§ WHAT THE TASK REQUIRES
Copy verbatim the block of lines in the entries below whose first line contains "Война России против" and whose last line contains "Кведаравичюс в 2016 году". Leave out all other lines.

§ RECORD SET

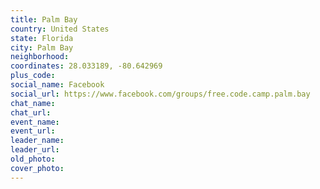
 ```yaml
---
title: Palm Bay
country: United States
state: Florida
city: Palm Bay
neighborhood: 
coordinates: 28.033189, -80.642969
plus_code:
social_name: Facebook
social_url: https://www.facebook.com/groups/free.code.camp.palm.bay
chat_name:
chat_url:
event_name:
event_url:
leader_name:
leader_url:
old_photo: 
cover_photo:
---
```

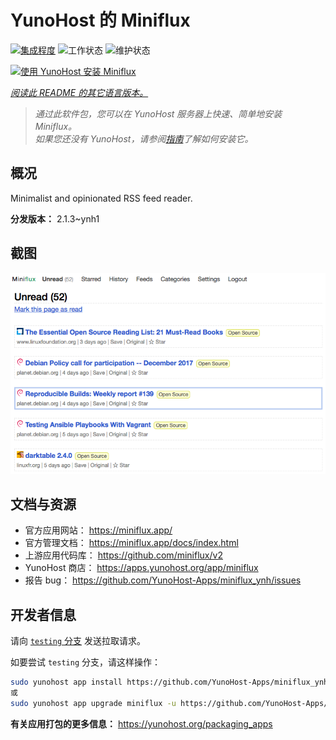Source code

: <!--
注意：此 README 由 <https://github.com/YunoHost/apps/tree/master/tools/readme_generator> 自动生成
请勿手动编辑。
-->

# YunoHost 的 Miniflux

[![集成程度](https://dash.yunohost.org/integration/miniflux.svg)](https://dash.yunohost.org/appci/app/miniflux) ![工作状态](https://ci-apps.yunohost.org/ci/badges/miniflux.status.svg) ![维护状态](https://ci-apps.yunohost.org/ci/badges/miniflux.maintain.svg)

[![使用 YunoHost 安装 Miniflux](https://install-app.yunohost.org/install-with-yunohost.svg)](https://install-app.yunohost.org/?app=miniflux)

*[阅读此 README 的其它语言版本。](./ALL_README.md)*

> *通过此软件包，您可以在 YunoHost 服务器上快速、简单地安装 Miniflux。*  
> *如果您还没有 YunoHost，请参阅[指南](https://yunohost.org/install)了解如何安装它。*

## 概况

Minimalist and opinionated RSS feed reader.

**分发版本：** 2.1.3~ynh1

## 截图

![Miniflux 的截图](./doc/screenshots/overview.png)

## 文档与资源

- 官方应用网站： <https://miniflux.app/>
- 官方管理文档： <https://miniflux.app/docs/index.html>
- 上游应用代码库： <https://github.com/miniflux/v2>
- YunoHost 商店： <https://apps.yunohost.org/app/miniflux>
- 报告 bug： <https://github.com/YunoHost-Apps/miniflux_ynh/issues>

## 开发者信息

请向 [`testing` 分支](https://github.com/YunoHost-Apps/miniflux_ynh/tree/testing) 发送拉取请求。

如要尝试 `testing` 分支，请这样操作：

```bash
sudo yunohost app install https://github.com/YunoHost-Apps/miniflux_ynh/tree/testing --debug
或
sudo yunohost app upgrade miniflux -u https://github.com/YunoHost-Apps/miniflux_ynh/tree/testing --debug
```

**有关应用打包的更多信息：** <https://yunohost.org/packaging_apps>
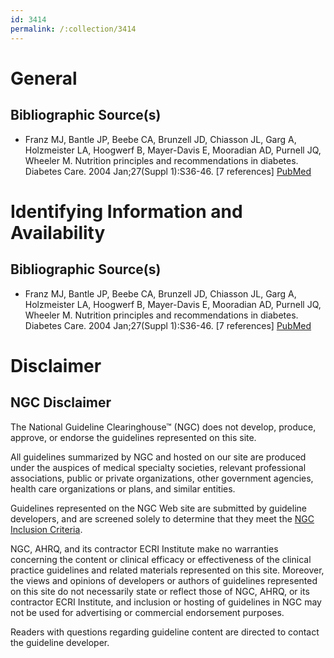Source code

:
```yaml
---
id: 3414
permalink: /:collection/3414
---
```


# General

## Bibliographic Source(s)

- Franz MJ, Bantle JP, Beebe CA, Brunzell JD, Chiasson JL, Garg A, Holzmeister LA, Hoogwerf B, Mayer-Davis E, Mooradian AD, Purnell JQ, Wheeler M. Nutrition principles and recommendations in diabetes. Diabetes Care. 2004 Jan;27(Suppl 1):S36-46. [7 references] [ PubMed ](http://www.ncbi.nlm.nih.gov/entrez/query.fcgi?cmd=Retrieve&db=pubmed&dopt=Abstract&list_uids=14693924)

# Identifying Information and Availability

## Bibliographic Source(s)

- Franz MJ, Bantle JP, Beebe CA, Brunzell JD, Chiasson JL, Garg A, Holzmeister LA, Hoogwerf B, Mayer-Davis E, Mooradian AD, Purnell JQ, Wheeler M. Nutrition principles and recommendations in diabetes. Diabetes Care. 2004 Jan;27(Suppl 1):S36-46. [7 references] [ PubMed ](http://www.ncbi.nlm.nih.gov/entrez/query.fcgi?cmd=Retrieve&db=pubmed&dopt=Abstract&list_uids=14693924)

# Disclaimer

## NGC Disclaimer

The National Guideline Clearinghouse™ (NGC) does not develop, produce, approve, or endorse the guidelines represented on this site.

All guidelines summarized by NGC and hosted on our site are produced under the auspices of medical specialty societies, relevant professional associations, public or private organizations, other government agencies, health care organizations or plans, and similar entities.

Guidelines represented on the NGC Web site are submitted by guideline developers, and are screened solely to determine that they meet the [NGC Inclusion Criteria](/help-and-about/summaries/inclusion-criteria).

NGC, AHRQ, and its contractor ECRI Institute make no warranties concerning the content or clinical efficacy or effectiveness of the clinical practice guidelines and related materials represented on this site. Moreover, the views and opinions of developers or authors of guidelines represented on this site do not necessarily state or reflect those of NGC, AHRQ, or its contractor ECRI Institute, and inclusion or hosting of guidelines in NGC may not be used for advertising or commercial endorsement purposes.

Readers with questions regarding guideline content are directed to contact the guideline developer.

---

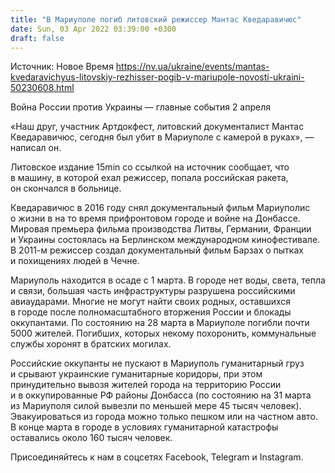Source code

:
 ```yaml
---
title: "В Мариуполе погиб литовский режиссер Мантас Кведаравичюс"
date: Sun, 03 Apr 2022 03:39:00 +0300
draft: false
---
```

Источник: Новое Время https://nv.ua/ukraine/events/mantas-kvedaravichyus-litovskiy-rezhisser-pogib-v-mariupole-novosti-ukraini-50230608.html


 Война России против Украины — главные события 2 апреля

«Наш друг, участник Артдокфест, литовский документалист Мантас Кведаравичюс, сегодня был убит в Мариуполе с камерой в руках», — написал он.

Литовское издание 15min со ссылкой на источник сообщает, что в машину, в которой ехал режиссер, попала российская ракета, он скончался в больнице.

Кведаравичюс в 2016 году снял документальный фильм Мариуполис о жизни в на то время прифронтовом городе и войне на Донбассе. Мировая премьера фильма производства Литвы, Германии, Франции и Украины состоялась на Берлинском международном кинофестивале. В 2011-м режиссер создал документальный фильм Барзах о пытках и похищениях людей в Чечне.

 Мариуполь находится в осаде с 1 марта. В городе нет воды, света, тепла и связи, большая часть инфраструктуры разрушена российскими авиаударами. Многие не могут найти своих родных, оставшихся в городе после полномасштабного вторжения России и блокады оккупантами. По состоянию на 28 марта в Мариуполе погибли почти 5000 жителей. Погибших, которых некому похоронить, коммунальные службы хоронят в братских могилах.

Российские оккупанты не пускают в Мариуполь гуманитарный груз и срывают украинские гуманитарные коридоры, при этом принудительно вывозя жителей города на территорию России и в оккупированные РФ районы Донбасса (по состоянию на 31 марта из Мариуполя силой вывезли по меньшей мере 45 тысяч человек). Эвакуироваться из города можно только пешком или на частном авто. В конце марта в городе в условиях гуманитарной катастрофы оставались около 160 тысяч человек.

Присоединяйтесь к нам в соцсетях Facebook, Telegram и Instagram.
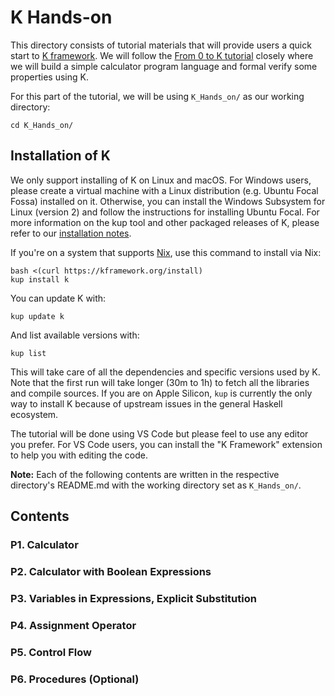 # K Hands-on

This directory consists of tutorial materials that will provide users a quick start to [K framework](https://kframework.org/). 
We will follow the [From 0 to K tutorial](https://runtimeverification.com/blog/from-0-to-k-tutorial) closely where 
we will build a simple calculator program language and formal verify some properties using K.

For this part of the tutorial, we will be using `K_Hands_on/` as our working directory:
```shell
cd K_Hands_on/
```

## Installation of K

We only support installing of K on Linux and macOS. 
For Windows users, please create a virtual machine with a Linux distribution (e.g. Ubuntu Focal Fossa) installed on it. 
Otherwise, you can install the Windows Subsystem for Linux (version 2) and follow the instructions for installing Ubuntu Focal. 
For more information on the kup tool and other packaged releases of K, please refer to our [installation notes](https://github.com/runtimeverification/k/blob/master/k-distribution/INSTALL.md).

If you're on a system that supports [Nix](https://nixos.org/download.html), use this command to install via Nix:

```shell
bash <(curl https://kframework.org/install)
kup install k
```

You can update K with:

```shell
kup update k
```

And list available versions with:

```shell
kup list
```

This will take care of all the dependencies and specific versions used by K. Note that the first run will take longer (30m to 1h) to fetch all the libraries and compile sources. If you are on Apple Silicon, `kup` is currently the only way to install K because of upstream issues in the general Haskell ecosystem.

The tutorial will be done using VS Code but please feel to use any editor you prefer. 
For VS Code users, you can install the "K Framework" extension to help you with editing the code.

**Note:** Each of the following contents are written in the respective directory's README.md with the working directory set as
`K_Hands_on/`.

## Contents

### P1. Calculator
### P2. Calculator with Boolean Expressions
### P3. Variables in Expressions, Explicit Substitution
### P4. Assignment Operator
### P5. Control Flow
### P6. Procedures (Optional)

...

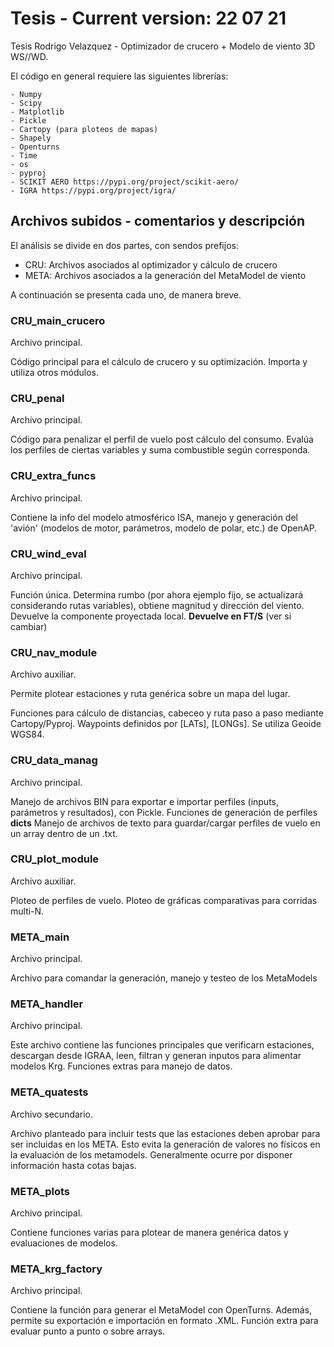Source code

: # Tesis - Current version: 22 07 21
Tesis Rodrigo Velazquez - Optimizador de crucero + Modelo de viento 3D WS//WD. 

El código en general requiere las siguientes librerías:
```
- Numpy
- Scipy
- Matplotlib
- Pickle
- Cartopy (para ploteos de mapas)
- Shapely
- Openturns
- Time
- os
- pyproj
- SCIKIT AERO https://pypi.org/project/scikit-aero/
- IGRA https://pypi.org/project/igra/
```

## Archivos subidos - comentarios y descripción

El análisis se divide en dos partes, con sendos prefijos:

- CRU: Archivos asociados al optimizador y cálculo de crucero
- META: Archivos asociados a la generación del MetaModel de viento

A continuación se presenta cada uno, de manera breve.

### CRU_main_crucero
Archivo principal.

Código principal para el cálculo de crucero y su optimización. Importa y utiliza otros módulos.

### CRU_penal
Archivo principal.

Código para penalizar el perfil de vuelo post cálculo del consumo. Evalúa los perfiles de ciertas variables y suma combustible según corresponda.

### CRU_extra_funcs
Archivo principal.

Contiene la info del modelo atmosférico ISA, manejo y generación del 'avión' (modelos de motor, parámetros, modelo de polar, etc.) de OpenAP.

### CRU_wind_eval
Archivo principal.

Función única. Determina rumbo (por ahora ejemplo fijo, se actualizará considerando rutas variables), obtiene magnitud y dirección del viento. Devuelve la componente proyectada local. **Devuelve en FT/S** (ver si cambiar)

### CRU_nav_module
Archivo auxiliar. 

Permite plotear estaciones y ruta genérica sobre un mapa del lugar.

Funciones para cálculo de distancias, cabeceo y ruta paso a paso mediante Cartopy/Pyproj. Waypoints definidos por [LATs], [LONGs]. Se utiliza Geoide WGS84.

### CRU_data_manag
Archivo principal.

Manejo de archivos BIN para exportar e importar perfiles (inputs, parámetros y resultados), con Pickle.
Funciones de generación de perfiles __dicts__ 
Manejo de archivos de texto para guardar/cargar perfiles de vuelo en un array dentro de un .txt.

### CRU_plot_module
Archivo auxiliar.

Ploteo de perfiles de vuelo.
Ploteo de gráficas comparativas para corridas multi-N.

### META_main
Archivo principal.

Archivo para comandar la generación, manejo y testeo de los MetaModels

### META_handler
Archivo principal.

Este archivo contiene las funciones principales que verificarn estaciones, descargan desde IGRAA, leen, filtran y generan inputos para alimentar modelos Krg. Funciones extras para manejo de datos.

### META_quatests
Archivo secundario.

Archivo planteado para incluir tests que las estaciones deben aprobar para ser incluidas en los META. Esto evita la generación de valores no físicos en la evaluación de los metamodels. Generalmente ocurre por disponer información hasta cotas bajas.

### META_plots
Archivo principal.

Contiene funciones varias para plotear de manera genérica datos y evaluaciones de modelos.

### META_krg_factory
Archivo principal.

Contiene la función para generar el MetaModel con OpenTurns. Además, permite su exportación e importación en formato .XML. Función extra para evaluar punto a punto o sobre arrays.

§ THE ANSWER
 Война России против Украины — главные события 2 апреля

«Наш друг, участник Артдокфест, литовский документалист Мантас Кведаравичюс, сегодня был убит в Мариуполе с камерой в руках», — написал он.

Литовское издание 15min со ссылкой на источник сообщает, что в машину, в которой ехал режиссер, попала российская ракета, он скончался в больнице.

Кведаравичюс в 2016 году снял документальный фильм Мариуполис о жизни в на то время прифронтовом городе и войне на Донбассе. Мировая премьера фильма производства Литвы, Германии, Франции и Украины состоялась на Берлинском международном кинофестивале. В 2011-м режиссер создал документальный фильм Барзах о пытках и похищениях людей в Чечне.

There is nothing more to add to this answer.